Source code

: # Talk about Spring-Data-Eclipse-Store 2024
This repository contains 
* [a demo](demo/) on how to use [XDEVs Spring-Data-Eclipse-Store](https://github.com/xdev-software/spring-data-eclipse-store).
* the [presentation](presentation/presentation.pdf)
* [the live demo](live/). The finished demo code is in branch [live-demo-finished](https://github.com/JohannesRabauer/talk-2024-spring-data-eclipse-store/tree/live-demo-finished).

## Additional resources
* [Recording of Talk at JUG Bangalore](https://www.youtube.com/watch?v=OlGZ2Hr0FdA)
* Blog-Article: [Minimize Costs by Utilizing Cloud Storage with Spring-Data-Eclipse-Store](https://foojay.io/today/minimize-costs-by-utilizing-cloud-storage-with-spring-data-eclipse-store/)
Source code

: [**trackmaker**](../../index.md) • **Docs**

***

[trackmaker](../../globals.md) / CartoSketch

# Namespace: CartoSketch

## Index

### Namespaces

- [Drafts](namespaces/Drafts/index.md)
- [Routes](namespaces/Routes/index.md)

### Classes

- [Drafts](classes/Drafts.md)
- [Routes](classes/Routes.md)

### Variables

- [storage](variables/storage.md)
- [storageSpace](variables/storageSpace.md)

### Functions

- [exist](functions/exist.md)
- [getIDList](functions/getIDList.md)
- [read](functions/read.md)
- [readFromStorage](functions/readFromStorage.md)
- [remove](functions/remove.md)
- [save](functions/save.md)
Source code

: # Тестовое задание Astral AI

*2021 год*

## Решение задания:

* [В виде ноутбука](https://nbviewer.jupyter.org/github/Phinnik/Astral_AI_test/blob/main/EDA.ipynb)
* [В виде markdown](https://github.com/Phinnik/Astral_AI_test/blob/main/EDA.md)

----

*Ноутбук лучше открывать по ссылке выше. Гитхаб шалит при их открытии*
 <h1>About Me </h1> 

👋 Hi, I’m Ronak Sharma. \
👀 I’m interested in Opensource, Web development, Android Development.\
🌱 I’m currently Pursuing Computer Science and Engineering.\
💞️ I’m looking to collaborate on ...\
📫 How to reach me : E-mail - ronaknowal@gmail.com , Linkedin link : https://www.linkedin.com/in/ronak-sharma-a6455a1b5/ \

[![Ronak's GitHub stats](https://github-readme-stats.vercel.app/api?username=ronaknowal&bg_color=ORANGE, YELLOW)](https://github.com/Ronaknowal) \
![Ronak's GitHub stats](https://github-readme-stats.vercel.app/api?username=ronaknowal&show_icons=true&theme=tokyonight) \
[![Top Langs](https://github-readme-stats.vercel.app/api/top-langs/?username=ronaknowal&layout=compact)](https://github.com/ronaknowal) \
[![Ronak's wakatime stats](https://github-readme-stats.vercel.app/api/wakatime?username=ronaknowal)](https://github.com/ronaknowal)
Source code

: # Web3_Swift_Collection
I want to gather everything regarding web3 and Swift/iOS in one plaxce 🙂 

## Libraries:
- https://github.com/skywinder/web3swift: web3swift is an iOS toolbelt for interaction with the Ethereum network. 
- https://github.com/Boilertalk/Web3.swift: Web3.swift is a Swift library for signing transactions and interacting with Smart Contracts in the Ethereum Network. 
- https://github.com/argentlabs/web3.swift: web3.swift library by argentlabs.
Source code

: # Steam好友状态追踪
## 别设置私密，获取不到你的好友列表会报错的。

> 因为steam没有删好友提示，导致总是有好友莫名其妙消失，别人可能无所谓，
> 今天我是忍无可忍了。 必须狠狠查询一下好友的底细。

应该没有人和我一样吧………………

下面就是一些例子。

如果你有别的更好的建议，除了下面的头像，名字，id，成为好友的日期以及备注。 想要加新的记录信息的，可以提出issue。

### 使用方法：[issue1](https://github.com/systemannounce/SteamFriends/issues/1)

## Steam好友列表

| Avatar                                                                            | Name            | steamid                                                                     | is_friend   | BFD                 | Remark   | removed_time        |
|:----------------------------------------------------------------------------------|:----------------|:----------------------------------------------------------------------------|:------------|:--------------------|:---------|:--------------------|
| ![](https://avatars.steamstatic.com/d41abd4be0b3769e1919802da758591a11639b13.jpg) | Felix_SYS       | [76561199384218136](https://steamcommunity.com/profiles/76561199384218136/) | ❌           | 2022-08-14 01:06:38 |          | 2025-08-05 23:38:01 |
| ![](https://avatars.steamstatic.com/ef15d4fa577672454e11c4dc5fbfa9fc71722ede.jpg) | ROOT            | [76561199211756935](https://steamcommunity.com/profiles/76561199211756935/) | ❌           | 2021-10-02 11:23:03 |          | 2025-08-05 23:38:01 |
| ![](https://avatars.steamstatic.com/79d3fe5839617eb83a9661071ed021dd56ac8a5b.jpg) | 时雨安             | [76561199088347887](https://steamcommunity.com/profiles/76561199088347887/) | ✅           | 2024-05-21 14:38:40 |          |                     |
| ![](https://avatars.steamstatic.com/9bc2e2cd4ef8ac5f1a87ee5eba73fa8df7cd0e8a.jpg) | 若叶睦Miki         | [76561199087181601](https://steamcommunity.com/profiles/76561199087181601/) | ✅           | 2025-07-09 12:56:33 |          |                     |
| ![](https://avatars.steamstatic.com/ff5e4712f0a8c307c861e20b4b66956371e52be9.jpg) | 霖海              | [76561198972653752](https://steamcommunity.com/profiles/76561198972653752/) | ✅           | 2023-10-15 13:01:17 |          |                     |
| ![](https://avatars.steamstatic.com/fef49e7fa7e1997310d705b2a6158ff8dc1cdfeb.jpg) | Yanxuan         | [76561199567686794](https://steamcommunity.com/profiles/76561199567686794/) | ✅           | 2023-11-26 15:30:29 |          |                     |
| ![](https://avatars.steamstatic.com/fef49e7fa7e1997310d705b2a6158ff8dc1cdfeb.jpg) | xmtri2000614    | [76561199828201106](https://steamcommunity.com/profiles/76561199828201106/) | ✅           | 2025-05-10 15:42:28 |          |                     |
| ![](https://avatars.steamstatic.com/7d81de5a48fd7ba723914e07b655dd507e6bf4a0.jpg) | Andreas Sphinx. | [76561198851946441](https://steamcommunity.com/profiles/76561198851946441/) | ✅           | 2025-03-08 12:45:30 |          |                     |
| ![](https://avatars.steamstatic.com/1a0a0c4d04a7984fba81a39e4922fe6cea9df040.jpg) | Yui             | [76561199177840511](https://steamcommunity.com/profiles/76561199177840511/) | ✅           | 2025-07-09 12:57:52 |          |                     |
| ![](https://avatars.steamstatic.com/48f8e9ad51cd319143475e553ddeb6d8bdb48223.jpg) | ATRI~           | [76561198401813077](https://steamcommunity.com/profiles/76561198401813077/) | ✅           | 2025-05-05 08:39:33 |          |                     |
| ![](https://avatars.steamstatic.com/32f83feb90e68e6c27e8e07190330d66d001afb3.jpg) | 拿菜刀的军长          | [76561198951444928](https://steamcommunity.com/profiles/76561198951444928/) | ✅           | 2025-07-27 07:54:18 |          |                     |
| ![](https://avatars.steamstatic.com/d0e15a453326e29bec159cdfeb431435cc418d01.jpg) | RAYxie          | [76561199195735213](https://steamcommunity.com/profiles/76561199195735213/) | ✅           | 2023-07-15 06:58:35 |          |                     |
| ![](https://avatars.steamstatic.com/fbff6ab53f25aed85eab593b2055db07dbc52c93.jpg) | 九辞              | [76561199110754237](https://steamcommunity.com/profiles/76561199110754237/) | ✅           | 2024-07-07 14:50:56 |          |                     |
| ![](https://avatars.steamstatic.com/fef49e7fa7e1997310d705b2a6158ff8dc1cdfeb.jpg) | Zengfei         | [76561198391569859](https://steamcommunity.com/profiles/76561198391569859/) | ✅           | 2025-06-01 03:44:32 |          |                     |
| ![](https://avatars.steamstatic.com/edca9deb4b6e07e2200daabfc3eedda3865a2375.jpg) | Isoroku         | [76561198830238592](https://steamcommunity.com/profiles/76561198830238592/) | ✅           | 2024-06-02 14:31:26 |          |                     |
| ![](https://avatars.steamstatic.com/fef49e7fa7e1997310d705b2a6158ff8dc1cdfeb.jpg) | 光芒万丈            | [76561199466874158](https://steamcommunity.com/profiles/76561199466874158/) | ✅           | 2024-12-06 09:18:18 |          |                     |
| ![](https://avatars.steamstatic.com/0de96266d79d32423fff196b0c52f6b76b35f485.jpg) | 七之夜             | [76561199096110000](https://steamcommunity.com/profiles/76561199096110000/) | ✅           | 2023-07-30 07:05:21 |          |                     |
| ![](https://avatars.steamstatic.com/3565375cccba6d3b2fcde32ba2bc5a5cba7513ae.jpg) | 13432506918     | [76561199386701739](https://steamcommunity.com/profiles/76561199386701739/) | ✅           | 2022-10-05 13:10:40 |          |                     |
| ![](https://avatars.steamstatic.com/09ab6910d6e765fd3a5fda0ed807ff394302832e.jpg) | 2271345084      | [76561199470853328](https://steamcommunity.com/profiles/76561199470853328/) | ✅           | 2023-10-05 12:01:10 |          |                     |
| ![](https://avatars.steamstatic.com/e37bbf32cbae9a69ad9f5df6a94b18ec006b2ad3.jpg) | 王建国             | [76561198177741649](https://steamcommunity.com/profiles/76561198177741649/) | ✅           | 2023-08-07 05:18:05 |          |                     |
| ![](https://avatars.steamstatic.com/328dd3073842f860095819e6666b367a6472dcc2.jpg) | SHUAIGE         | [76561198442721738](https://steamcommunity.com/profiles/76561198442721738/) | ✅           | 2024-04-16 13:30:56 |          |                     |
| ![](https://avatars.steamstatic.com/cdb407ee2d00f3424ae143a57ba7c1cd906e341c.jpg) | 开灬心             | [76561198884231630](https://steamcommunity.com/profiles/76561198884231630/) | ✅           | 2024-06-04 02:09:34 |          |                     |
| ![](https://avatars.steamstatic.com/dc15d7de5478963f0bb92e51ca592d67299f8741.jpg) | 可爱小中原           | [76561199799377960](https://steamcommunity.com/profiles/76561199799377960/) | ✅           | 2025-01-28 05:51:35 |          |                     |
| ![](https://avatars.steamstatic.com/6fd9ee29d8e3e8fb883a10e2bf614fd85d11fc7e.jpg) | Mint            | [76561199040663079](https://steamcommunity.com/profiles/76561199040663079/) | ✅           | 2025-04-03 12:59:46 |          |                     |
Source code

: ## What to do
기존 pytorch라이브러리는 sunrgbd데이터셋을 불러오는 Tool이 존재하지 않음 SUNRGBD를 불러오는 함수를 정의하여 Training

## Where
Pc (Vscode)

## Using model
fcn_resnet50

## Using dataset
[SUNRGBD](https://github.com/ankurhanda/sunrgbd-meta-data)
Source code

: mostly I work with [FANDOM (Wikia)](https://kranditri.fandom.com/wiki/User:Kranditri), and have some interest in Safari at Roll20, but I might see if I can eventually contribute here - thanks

◇ ◇ ◇ ◇

Your assignment:
For the string "blob", filter the data and copy out each line where it occurs.

Result for this task:
* [В виде ноутбука](https://nbviewer.jupyter.org/github/Phinnik/Astral_AI_test/blob/main/EDA.ipynb)
* [В виде markdown](https://github.com/Phinnik/Astral_AI_test/blob/main/EDA.md)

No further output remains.